A northern California redwood coastline of 500-plus acres will soon be donated to the descendants of Native American Tribes of the InterTribal Sinkyone Wilderness Council.
Ten tribes will be responsible for the protection of the land, as well as an “act of cultural empowerment and celebration of indigenous resilience.” The forest will be renamed Tc’ih-Léh-Dûñ (pronounced tsih-ih-LEY-duhn), which means Fish Run Place. It is part of a stepping-stone movement to return homelands to indigenous people, a movement called Land Back.
The return of the California Redwood land was announced January 25, by Priscilla Hunter, a member of the Coyote Valley Band of Pomo Indians.
“It’s a real blessing. It’s like a healing for our ancestors,” Hunter said. “I know our ancestors are happy. This was given to us to protect.”
The conservation effort has contributed a variety of berry bushes and the protection of endangered animals. The plan is to rely on a mixture of Indigenous place-based land principles, conservation science, climate adaptation, and fire resiliency concepts to heal and preserve the area.

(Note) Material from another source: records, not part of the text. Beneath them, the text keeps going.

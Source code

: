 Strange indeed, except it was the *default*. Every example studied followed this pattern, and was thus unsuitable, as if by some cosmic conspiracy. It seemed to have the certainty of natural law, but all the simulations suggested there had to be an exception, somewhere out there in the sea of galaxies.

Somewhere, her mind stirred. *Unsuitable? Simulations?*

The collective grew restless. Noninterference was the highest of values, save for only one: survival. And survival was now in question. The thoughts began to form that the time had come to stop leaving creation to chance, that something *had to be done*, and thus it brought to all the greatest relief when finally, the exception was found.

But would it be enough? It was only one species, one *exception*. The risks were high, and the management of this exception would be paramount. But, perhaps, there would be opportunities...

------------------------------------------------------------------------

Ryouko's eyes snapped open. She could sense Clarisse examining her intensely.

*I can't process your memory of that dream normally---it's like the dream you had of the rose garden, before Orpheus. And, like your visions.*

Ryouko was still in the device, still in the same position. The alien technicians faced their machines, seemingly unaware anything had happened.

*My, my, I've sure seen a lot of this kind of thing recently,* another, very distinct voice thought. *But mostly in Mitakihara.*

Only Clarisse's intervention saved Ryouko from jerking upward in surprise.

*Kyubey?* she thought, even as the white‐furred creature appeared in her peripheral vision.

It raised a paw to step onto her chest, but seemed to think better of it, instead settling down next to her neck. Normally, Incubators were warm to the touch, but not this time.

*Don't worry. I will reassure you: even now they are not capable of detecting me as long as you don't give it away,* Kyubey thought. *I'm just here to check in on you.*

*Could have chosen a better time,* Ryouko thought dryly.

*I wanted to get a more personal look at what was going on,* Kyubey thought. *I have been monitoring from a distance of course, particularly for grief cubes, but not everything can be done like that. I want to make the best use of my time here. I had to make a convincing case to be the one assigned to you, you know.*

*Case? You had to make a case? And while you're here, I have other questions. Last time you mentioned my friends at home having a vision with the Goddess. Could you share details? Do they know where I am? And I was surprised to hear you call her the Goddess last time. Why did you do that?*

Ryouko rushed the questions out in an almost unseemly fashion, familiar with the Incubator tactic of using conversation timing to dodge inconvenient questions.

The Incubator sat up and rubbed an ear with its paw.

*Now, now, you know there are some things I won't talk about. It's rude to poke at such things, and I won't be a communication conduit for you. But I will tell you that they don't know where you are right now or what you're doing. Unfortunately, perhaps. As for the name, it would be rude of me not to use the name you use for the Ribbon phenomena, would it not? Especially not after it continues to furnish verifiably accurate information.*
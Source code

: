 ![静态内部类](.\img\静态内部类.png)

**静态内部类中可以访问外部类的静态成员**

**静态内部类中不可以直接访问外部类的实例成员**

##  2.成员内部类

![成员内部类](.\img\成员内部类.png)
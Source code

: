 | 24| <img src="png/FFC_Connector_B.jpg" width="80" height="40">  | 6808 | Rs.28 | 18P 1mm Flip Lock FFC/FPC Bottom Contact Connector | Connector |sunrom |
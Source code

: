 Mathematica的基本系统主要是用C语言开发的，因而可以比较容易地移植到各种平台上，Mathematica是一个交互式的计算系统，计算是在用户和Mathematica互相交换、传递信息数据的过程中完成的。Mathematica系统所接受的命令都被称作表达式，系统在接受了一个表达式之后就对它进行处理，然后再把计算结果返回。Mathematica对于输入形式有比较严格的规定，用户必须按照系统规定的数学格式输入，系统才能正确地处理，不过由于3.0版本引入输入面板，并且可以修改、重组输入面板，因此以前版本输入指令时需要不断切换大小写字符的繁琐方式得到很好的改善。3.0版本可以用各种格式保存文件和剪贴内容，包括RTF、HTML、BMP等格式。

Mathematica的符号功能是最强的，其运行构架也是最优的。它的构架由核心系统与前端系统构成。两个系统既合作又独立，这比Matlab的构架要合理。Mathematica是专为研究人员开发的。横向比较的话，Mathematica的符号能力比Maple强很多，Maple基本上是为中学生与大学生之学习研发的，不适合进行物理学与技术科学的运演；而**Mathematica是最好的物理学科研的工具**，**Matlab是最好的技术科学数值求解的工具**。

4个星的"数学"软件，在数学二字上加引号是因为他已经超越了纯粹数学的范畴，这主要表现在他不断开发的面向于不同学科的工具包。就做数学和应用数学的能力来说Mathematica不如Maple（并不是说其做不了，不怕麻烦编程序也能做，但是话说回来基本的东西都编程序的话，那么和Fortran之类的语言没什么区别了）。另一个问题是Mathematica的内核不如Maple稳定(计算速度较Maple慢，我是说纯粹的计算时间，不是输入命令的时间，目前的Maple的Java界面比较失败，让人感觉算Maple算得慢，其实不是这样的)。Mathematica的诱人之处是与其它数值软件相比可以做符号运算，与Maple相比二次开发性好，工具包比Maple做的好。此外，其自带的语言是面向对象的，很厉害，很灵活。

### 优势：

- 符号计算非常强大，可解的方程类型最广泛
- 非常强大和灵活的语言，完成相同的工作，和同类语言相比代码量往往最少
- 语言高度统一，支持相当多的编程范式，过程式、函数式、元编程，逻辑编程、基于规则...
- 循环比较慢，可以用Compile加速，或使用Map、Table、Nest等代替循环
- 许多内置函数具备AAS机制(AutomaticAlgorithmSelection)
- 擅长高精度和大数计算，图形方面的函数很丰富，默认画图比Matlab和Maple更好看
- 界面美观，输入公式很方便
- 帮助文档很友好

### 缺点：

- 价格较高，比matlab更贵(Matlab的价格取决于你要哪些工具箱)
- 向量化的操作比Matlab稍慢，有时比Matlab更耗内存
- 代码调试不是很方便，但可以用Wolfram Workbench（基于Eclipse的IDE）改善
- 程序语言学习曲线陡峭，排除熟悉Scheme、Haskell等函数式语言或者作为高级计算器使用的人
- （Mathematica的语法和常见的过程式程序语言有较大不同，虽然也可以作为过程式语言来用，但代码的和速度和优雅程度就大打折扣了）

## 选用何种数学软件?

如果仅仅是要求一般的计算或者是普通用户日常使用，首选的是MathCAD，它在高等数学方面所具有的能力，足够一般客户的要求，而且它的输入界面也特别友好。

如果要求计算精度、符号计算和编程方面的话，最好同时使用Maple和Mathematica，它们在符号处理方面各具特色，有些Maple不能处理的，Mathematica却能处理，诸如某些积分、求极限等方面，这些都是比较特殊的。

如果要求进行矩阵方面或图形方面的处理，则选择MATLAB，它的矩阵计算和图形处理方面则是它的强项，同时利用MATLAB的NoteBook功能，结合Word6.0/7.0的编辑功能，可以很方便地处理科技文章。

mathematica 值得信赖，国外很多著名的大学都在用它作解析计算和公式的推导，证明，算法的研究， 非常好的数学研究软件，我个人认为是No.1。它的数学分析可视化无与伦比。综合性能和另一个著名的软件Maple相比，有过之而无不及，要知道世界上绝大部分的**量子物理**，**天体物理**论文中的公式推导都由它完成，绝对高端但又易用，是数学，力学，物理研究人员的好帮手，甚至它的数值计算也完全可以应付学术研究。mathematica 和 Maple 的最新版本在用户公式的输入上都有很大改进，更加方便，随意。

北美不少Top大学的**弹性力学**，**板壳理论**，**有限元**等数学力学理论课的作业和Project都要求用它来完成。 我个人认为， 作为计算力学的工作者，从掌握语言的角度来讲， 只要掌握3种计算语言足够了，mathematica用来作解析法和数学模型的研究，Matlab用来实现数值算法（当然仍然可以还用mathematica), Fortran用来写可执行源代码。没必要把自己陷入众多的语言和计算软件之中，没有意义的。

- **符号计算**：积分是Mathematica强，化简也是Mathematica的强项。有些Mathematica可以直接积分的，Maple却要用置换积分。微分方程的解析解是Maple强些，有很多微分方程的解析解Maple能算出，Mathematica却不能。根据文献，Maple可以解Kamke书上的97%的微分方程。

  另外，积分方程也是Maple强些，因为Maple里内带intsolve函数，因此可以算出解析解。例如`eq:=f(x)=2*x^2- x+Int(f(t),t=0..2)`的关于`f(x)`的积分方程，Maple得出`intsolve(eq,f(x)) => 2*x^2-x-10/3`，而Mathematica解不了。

About two years ago, InterTribal Sinkyone Wilderness Council had purchased $3.5 million of land, funded by the Pacific Gas & Electric Co. to mitigate other emotional damage by the utility. The money provided habitat for the endangered northern spotted owl and marbled murrelet, a small seabird.
The importance of the indigenous guardianship protects the land. This donation will add 500 acres to the 180,000 acres along the Sinkyone coast.
Indigenous people worldwide play a key role in environmental stewardship. They represent about 5% of the world’s population and manage roughly 20% to 25% of the Earth’s land.